### Task to complete
All entries must be repeated exactly; do not include the pictures.

### Supplied material

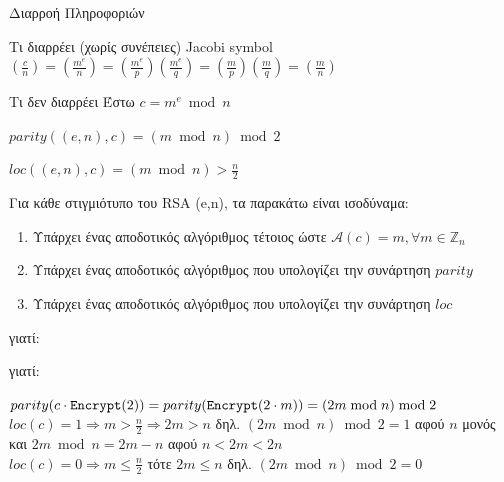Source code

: \documentclass[handout]{beamer}
\begin{document}
\begin{frame}[allowframebreaks]{Διαρροή Πληροφοριών}
\begin{block}{Τι διαρρέει (χωρίς συνέπειες)}
Jacobi symbol
$(\frac{c}{n}) = (\frac{m^e}{n}) = (\frac{m^e}{p}) (\frac{m^e}{q}) =  (\frac{m}{p}) (\frac{m}{q}) = (\frac{m}{n}) $
\end{block}

\begin{block}{Τι δεν διαρρέει}
Έστω $c = m^e \bmod{n}$

$parity((e,n), c) = (m \bmod n) \bmod 2$

$loc((e,n), c) = (m \bmod n) > \frac{n}{2}$
\end{block}
\begin{small}

\framebreak

\begin{block}{}
Για κάθε στιγμιότυπο του RSA (e,n), τα παρακάτω είναι ισοδύναμα:
\begin{enumerate}
\item  Υπάρχει ένας αποδοτικός αλγόριθμος \adv τέτοιος ώστε  $\mathcal{A}(c)  = m, \forall m \in \mathbb{Z}_n$ 
\item  Υπάρχει ένας αποδοτικός αλγόριθμος που υπολογίζει την συνάρτηση $parity$
\item  Υπάρχει ένας αποδοτικός αλγόριθμος που υπολογίζει την συνάρτηση $loc$
\end{enumerate}
\end{block}
\end{small}

\framebreak


 
 γιατί:

\framebreak

 
 γιατί:

$parity( c \cdot \mathtt{Encrypt}(2)) = parity( \mathtt{Encrypt}(2 \cdot m)) = (2m \bmod n) \bmod 2$
\medskip\\

$loc(c)=1 \Rightarrow m > \frac{n}{2} \Rightarrow 2m > n$ δηλ. $(2m \bmod n) \bmod 2 = 1$ αφού $n$ μονός \\και $2m \bmod n = 2m - n$ αφού $n < 2m <2n$\\
\medskip
$loc(c)=0 \Rightarrow m \leq \frac{n}{2}$ τότε $2m \leq n$ δηλ. $(2m \bmod n) \bmod 2 = 0$  


\end{frame}
\end{document}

### Reply to the task
Source code

: \documentclass[handout]{beamer}
\begin{document}
\begin{frame}[allowframebreaks]{Διαρροή Πληροφοριών}
\begin{block}{Τι διαρρέει (χωρίς συνέπειες)}
Jacobi symbol
$(\frac{c}{n}) = (\frac{m^e}{n}) = (\frac{m^e}{p}) (\frac{m^e}{q}) =  (\frac{m}{p}) (\frac{m}{q}) = (\frac{m}{n}) $
\end{block}

\begin{block}{Τι δεν διαρρέει}
Έστω $c = m^e \bmod{n}$

$parity((e,n), c) = (m \bmod n) \bmod 2$

$loc((e,n), c) = (m \bmod n) > \frac{n}{2}$
\end{block}
\begin{small}

\framebreak

\begin{block}{}
Για κάθε στιγμιότυπο του RSA (e,n), τα παρακάτω είναι ισοδύναμα:
\begin{enumerate}
\item  Υπάρχει ένας αποδοτικός αλγόριθμος \adv τέτοιος ώστε  $\mathcal{A}(c)  = m, \forall m \in \mathbb{Z}_n$ 
\item  Υπάρχει ένας αποδοτικός αλγόριθμος που υπολογίζει την συνάρτηση $parity$
\item  Υπάρχει ένας αποδοτικός αλγόριθμος που υπολογίζει την συνάρτηση $loc$
\end{enumerate}
\end{block}
\end{small}

\framebreak


 
 γιατί:

\framebreak

 
 γιατί:

$parity( c \cdot \mathtt{Encrypt}(2)) = parity( \mathtt{Encrypt}(2 \cdot m)) = (2m \bmod n) \bmod 2$
\medskip\\

$loc(c)=1 \Rightarrow m > \frac{n}{2} \Rightarrow 2m > n$ δηλ. $(2m \bmod n) \bmod 2 = 1$ αφού $n$ μονός \\και $2m \bmod n = 2m - n$ αφού $n < 2m <2n$\\
\medskip
$loc(c)=0 \Rightarrow m \leq \frac{n}{2}$ τότε $2m \leq n$ δηλ. $(2m \bmod n) \bmod 2 = 0$  


\end{frame}
\end{document}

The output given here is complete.